[Document images with source code]
========================

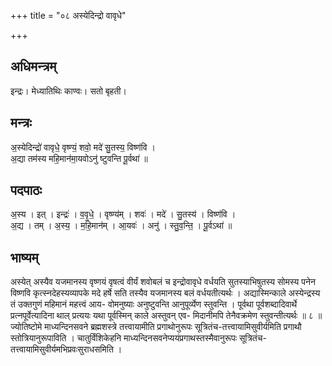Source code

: +++
title = "०८ अस्येदिन्द्रो वावृधे"

+++
## अधिमन्त्रम्
इन्द्रः। मेध्यातिथिः काण्वः। सतो बृहती।

## मन्त्रः
अ॒स्येदिन्द्रो॑ वावृधे॒ वृष्ण्यं॒ शवो॒ मदे॑ सु॒तस्य॒ विष्ण॑वि ।  
अ॒द्या तम॑स्य महि॒मान॑मा॒यवोऽनु॑ ष्टुवन्ति पू॒र्वथा॑ ॥

## पदपाठः
अ॒स्य । इत् । इन्द्रः॑ । व॒वृ॒धे॒ । वृष्ण्य॑म् । शवः॑ । मदे॑ । सु॒तस्य॑ । विष्ण॑वि ।  
अ॒द्य । तम् । अ॒स्य॒ । म॒हि॒मान॑म् । आ॒यवः॑ । अनु॑ । स्तु॒व॒न्ति॒ । पू॒र्वऽथा॑ ॥

## भाष्यम्
अस्येत् अस्यैव यजमानस्य वृष्णयं वृषत्वं वीर्यं शवोबलं च इन्द्रोवावृधे वर्धयति सुतस्याभिषुतस्य सोमस्य पनेन विष्णवि कृत्स्नदेहस्यव्यापके मदे हर्षे सति तस्यैव यजमानस्य बलं वर्धयतीत्यर्थः । अद्यास्मिन्काले अस्येन्द्रस्य तं उक्तगुणं महिमानं महत्त्वं आय- वोमनुष्याः अनुष्टुवन्ति आनुपूर्व्येण स्तुवन्ति । पूर्वथा पूर्वशब्दादिवार्थे प्रत्नपूर्वेत्यादिना थाल् प्रत्ययः यथा पूर्वस्मिन् काले अस्तुवन् एव- मिदानीमपि तेनैवक्रमेण स्तुवन्तीत्यर्थः ॥ ८ ॥ ज्योतिष्टोमे माध्यन्दिनसवने ब्रह्मशस्त्रे तत्त्वायामीति प्रगाथोनुरूपः सूत्रितंच-तत्त्वायामिसुवीर्यमिति प्रगाथौ स्तोत्रियानुरूपाविति । चातुर्विंशिकेहनि माध्यन्दिनसवनेप्ययंप्रगाथस्तस्मैवानुरूपः सूत्रितंच-तत्त्वायामिसुवीर्यमभिप्रवःसुराधसमिति ।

========================

Work item: Would you return all the data exactly as given, minus the pictures?

The completed task:
Source code

: +++
title = "०८ अस्येदिन्द्रो वावृधे"

+++
## अधिमन्त्रम्
इन्द्रः। मेध्यातिथिः काण्वः। सतो बृहती।

## मन्त्रः
अ॒स्येदिन्द्रो॑ वावृधे॒ वृष्ण्यं॒ शवो॒ मदे॑ सु॒तस्य॒ विष्ण॑वि ।  
अ॒द्या तम॑स्य महि॒मान॑मा॒यवोऽनु॑ ष्टुवन्ति पू॒र्वथा॑ ॥

## पदपाठः
अ॒स्य । इत् । इन्द्रः॑ । व॒वृ॒धे॒ । वृष्ण्य॑म् । शवः॑ । मदे॑ । सु॒तस्य॑ । विष्ण॑वि ।  
अ॒द्य । तम् । अ॒स्य॒ । म॒हि॒मान॑म् । आ॒यवः॑ । अनु॑ । स्तु॒व॒न्ति॒ । पू॒र्वऽथा॑ ॥

## भाष्यम्
अस्येत् अस्यैव यजमानस्य वृष्णयं वृषत्वं वीर्यं शवोबलं च इन्द्रोवावृधे वर्धयति सुतस्याभिषुतस्य सोमस्य पनेन विष्णवि कृत्स्नदेहस्यव्यापके मदे हर्षे सति तस्यैव यजमानस्य बलं वर्धयतीत्यर्थः । अद्यास्मिन्काले अस्येन्द्रस्य तं उक्तगुणं महिमानं महत्त्वं आय- वोमनुष्याः अनुष्टुवन्ति आनुपूर्व्येण स्तुवन्ति । पूर्वथा पूर्वशब्दादिवार्थे प्रत्नपूर्वेत्यादिना थाल् प्रत्ययः यथा पूर्वस्मिन् काले अस्तुवन् एव- मिदानीमपि तेनैवक्रमेण स्तुवन्तीत्यर्थः ॥ ८ ॥ ज्योतिष्टोमे माध्यन्दिनसवने ब्रह्मशस्त्रे तत्त्वायामीति प्रगाथोनुरूपः सूत्रितंच-तत्त्वायामिसुवीर्यमिति प्रगाथौ स्तोत्रियानुरूपाविति । चातुर्विंशिकेहनि माध्यन्दिनसवनेप्ययंप्रगाथस्तस्मैवानुरूपः सूत्रितंच-तत्त्वायामिसुवीर्यमभिप्रवःसुराधसमिति ।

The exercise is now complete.